• _ASSIGNMENT_
After locating the line with "在本工作中，您將建立預測來判斷可能的未來銷售營收。" in the records below, print it and every line after it exactly.

• _DATA PROVIDED_
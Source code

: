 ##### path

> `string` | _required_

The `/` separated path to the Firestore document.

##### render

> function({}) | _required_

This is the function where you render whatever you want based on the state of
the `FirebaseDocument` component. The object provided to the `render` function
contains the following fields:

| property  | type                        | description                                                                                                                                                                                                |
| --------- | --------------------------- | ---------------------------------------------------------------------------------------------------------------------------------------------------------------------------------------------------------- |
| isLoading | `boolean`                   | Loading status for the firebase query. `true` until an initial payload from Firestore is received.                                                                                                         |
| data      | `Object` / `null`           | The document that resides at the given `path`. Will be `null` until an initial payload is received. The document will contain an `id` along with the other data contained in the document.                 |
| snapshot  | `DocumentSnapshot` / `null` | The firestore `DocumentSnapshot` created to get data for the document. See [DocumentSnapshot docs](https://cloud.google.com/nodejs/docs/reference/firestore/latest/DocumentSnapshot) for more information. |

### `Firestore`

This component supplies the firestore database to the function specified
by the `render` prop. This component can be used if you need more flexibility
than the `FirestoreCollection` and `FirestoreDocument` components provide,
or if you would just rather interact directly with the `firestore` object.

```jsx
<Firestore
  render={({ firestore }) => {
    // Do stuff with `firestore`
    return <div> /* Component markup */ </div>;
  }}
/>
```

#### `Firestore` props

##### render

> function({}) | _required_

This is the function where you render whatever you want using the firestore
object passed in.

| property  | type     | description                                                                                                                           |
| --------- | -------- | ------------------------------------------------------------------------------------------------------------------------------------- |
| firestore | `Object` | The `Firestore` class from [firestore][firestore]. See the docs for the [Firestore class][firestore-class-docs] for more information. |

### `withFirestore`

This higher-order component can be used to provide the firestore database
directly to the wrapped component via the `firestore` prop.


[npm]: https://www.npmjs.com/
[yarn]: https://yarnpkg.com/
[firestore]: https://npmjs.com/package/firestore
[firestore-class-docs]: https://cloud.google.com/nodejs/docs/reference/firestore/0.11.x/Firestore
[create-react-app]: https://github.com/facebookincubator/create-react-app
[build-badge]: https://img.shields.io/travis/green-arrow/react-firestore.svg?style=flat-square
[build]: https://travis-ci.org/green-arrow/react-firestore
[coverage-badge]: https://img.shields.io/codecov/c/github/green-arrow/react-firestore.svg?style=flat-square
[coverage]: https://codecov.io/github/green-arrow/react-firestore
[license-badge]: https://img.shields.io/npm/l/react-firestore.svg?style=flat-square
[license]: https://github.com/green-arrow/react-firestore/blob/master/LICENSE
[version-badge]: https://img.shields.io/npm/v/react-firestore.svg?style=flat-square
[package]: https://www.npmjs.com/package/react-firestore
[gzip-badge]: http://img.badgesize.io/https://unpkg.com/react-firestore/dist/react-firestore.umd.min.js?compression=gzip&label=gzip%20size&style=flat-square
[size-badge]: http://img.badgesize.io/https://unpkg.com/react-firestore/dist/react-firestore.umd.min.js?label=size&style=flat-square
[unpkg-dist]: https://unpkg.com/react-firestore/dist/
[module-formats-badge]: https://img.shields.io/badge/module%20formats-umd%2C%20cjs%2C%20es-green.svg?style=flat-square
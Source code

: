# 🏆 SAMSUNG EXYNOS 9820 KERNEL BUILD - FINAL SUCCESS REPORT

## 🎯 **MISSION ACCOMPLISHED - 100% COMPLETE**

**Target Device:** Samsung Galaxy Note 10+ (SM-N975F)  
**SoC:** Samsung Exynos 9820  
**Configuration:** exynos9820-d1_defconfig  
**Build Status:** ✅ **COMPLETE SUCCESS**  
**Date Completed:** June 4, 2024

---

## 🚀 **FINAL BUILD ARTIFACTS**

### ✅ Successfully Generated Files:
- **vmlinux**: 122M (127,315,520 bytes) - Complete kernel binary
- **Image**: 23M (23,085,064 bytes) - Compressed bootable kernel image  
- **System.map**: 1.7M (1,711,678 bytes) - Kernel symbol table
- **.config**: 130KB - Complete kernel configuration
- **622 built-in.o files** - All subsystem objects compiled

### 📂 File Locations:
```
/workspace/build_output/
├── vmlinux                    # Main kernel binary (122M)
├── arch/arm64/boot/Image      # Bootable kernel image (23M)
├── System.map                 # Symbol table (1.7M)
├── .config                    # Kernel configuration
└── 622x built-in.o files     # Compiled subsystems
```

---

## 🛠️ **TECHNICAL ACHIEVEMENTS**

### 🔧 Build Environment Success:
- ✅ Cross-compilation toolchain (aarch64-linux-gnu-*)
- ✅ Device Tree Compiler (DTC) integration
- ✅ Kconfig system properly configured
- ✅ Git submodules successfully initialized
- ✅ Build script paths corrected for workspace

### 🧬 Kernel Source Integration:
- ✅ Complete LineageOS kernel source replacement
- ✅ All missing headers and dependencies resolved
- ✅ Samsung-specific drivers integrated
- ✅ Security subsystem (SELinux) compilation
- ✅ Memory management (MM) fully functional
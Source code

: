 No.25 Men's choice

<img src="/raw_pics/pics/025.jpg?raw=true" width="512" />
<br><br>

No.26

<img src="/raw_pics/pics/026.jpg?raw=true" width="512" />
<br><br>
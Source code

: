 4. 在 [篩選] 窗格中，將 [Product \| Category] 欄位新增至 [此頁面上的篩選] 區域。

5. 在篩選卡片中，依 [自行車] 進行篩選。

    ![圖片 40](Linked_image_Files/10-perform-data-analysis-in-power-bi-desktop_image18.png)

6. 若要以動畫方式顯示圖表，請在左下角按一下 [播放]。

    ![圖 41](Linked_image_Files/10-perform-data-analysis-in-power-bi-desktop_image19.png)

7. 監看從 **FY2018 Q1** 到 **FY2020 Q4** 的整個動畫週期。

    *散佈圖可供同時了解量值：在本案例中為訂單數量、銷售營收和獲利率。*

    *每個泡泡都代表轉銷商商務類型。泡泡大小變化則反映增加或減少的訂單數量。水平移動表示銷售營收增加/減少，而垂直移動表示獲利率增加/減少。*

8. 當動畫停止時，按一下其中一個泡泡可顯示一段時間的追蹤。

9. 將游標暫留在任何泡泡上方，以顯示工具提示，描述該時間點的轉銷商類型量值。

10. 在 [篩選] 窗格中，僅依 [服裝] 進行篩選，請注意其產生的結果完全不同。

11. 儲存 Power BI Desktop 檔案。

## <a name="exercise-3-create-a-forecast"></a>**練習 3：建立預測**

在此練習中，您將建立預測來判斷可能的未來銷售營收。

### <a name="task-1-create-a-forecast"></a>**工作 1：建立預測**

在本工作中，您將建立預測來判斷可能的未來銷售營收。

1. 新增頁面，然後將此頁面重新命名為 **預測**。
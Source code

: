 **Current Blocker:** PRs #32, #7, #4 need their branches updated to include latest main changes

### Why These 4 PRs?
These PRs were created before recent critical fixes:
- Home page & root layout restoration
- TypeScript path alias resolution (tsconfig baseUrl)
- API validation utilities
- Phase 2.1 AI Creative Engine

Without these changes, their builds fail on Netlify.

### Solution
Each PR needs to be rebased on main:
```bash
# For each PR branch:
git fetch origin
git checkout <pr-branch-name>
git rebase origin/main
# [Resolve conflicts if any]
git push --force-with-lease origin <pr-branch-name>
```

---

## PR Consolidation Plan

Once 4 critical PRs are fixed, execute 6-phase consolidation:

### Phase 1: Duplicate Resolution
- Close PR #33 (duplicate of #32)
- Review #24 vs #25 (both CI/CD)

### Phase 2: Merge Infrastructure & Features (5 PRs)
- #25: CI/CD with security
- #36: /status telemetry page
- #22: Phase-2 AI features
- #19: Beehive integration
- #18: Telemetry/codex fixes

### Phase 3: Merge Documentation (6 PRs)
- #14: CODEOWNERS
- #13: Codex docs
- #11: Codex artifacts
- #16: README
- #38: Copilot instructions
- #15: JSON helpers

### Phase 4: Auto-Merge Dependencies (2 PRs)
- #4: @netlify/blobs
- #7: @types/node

• _RESULT_
在本工作中，您將建立預測來判斷可能的未來銷售營收。

1. 新增頁面，然後將此頁面重新命名為 **預測**。
Source code

: **Current Blocker:** PRs #32, #7, #4 need their branches updated to include latest main changes

### Why These 4 PRs?
These PRs were created before recent critical fixes:
- Home page & root layout restoration
- TypeScript path alias resolution (tsconfig baseUrl)
- API validation utilities
- Phase 2.1 AI Creative Engine

Without these changes, their builds fail on Netlify.

### Solution
Each PR needs to be rebased on main:
```bash
# For each PR branch:
git fetch origin
git checkout <pr-branch-name>
git rebase origin/main
# [Resolve conflicts if any]
git push --force-with-lease origin <pr-branch-name>
```

---

## PR Consolidation Plan

Once 4 critical PRs are fixed, execute 6-phase consolidation:

### Phase 1: Duplicate Resolution
- Close PR #33 (duplicate of #32)
- Review #24 vs #25 (both CI/CD)

### Phase 2: Merge Infrastructure & Features (5 PRs)
- #25: CI/CD with security
- #36: /status telemetry page
- #22: Phase-2 AI features
- #19: Beehive integration
- #18: Telemetry/codex fixes

### Phase 3: Merge Documentation (6 PRs)
- #14: CODEOWNERS
- #13: Codex docs
- #11: Codex artifacts
- #16: README
- #38: Copilot instructions
- #15: JSON helpers

### Phase 4: Auto-Merge Dependencies (2 PRs)
- #4: @netlify/blobs
- #7: @types/node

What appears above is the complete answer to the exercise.